- [PROMPT] Transcribe, word for word and without additions, each line below from the one containing "covering $g$. This measures" through the one containing "attribute error to", both ends included.

- [Stored data entries]
--- --- ---

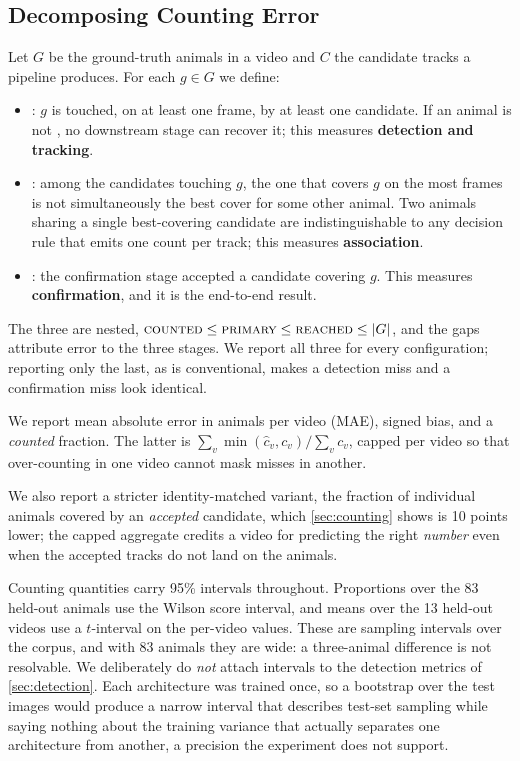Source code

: \subsection{Decomposing Counting Error}
\label{sec:decomposition}

 Let $G$ be the ground-truth animals in a video and $C$
the candidate tracks a pipeline produces. For each $g\in G$ we define:

\begin{itemize}[leftmargin=*,labelsep=4.5mm]
\item \reachedq: $g$ is touched, on at least one frame, by at least one candidate. If
an animal is not \reachedq, no downstream stage can recover it; this measures
\textbf{detection and tracking}.
\item \primaryq: among the candidates touching $g$, the one that covers $g$ on the most
frames is not simultaneously the best cover for some other animal. Two animals sharing a
single best-covering candidate are indistinguishable to any decision rule that emits one
count per track; this measures \textbf{association}.
\item \countedq: the confirmation stage accepted a candidate covering $g$. This measures
\textbf{confirmation}, and it is the end-to-end result.
\end{itemize}

The three are nested, $\countedq \le \primaryq \le \reachedq \le |G|$, and the gaps
attribute error to the three stages. We report all three for every configuration; reporting
only the last, as is conventional, makes a detection miss and a confirmation miss look identical.

We report mean absolute error in animals per video (MAE), signed bias, and a \emph{counted}
fraction. The latter is $\sum_v \min(\hat{c}_v, c_v) / \sum_v c_v$, capped per video so that
over-counting in one video cannot mask misses in another.

We also report a stricter identity-matched variant, the fraction of individual animals
covered by an \emph{accepted} candidate, which \cref{sec:counting} shows is 10 points
lower; the capped aggregate credits a video for predicting the right \emph{number} even
when the accepted tracks do not land on the animals.

Counting quantities carry 95\% intervals throughout. Proportions over the 83 held-out animals
use the Wilson score interval, and means over the 13 held-out videos use a $t$-interval on the
per-video values. These are sampling intervals over the corpus, and with 83 animals they are
wide: a three-animal difference is not resolvable. We deliberately do \emph{not} attach
intervals to the detection metrics of \cref{sec:detection}. Each architecture was trained
once, so a bootstrap over the test images would produce a narrow interval that describes
test-set sampling while saying nothing about the training variance that actually separates one
architecture from another, a precision the experiment does not support.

--- --- ---

- [EXERCISE RESPONSE]
\item \countedq: the confirmation stage accepted a candidate covering $g$. This measures
\textbf{confirmation}, and it is the end-to-end result.
\end{itemize}

The three are nested, $\countedq \le \primaryq \le \reachedq \le |G|$, and the gaps
attribute error to the three stages. We report all three for every configuration; reporting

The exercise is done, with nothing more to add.